A Casas Bahia entrou com pedido de recuperação judicial no domingo (16), para renegociar R$ 17,3 bilhões em dívidas da companhia e mais nove subsidiárias. É a segunda vez que a rede busca proteção contra credores em pouco mais de dois anos, agora sob decisão da Justiça, não mais por acordo direto.

O pedido veio dias depois de a empresa divulgar prejuízo líquido de R$ 10,1 bilhões entre maio e junho, 18 vezes maior que no mesmo período do ano passado.

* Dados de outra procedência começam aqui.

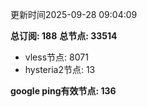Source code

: 更新时间2025-09-28 09:04:09

**总订阅: 188**
**总节点: 33514**
- vless节点: 8071
- hysteria2节点: 13

**google ping有效节点: 136**
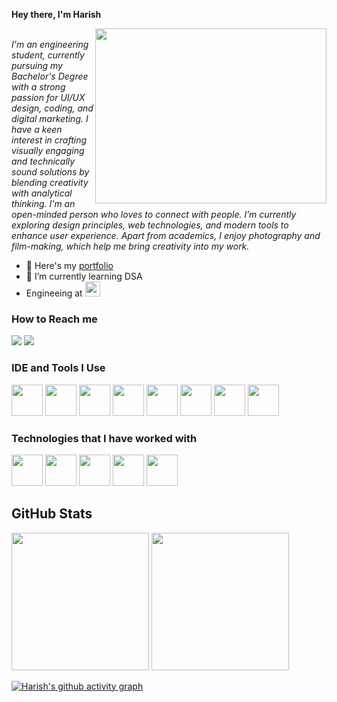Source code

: **Hey there, I'm Harish**

<div>
<img align="right" width="370" height="280" src="https://i.pinimg.com/originals/47/f0/34/47f0342cec72b800463bf003eac1257e.gif" >   
 </div>
<br>
 <i> I'm an engineering student, currently pursuing my Bachelor's Degree with a strong passion for UI/UX design, coding, and digital marketing. I have a keen interest in crafting visually engaging and technically sound solutions by blending creativity with analytical thinking. I'm an open-minded person who loves to connect with people. I’m currently exploring design principles, web technologies, and modern tools to enhance user experience. Apart from academics, I enjoy photography and film-making, which help me bring creativity into my work.</i>

- 🔭 Here's my [portfolio](https://harishkumarea.wixsite.com/itshk-1)                                                 
- 🌱 I’m currently learning DSA
- Engineeing at [<img src="https://grt.edu.in/wp-content/uploads/2025/01/grt_footer.jpg" height="24">](https://grt.edu.in/)
  
 ### How to Reach me
 [<img src="https://img.shields.io/badge/LinkedIn-0077B5?style=for-the-badge&logo=linkedin&logoColor=white" />](https://www.linkedin.com/in/harish-e-a-0273bb294?utm_source=share&utm_campaign=share_via&utm_content=profile&utm_medium=android_app) [<img src="https://img.shields.io/badge/instagram-d62976?style=for-the-badge&logo=instagram&logoColor=white" />](https://www.instagram.com/harishkumar497/)


### IDE and Tools I Use
<div>
<img height="50" width="50" src="https://img.icons8.com/color/48/000000/visual-studio-code-2019.png"/> 
 <img height="50" width="50" src="https://img.icons8.com/color/48/figma--v1.png"/> 
 <img height="50" width="50" src="https://img.icons8.com/color/50/000000/git.png"/> 
  <img height="50" width="50" src="https://img.icons8.com/color/480/null/notion--v1.png"/> 
  <img height="50" width="50" src="https://img.icons8.com/color/48/adobe-photoshop.png"/> 
  <img  height="50" src="https://img.shields.io/badge/Netlify-00C7B7?style=for-the-badge&logo=netlify&logoColor=white"/> 
  <img height="50" src="https://img.shields.io/badge/Adobe%20XD-FF61F6?style=for-the-badge&logo=Adobe%20XD&logoColor=white"/> 
    <img height="50" width="50" src="https://img.icons8.com/windows/32/wix.png"/> 
  
</div>

    
### Technologies that I have worked with
<div>
 <img height="50" width="50" src="https://img.icons8.com/color/48/000000/html-5.png" />  
 <img height="50" width="50" src="https://img.icons8.com/color/48/000000/css3.png" /> 
<img height="50" width="50" src="https://img.icons8.com/color/48/000000/bootstrap.png" />
<img height="50" width="50" src="https://img.icons8.com/color/48/000000/javascript.png"/>
<img height="50" width="50" src="https://img.icons8.com/color/48/java-coffee-cup-logo--v1.png"/> 
 </div>

## GitHub Stats
<p align="center">
<div>
<img height="220" src="https://github-readme-stats.vercel.app/api?username=harishea&show_icons=true&title_color=#3080ED&icon_color=#3080ED&text_color=black&bg_color=#FFFEFE">
<img height="220" src="https://github-readme-stats.vercel.app/api/top-langs/?username=harishea&count_private=true&langs_count=4&title_color=#3080ED&icon_color=#3080ED&text_color=black&bg_color=#FFFEFE">
</div>
</p>

[![Harish's github activity graph](https://github-readme-activity-graph.vercel.app/graph?username=harishea&bg_color=000000&color=ffffff&line=00fffb&point=ffffff&area=true&hide_border=true)](https://github.com/ashutosh00710/github-readme-activity-graph)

A juíza Tainá Maria Leonardo de Oliveira, da 2ª Vara de Falências e Recuperações Judiciais de São Paulo, proibiu mais de 28 mil credores de rescindir contratos automaticamente só por causa do pedido. Fornecedores precisam manter as entregas já em trânsito.

Entre 13 e 14 de agosto, o grupo fechou 298 lojas, 28,6% das 1.042 unidades que tinha no fim de 2025, e demitiu entre 1.900 e 3.000 pessoas, segundo estimativas do setor.

A recuperação judicial também cobre nove empresas do grupo, entre elas a Cnova, de comércio eletrônico, e a Bartira, fábrica de móveis. O diretor jurídico Fábio Spina e dois conselheiros deixaram os cargos depois do pedido.

Em nota, a empresa atribuiu a crise ao cenário macroeconômico, com juros altos, crédito mais caro e menos fôlego para financiar estoque e capital de giro.

Por que a 1ª tentativa de salvar a empresa não bastou

Pouco mais de dois anos atrás, a Casas Bahia já tinha renegociado bilhões em dívida numa recuperação extrajudicial, acordo direto com credores que evita o processo na Justiça. A operação melhorou, mas não rápido o suficiente para aliviar o peso da dívida.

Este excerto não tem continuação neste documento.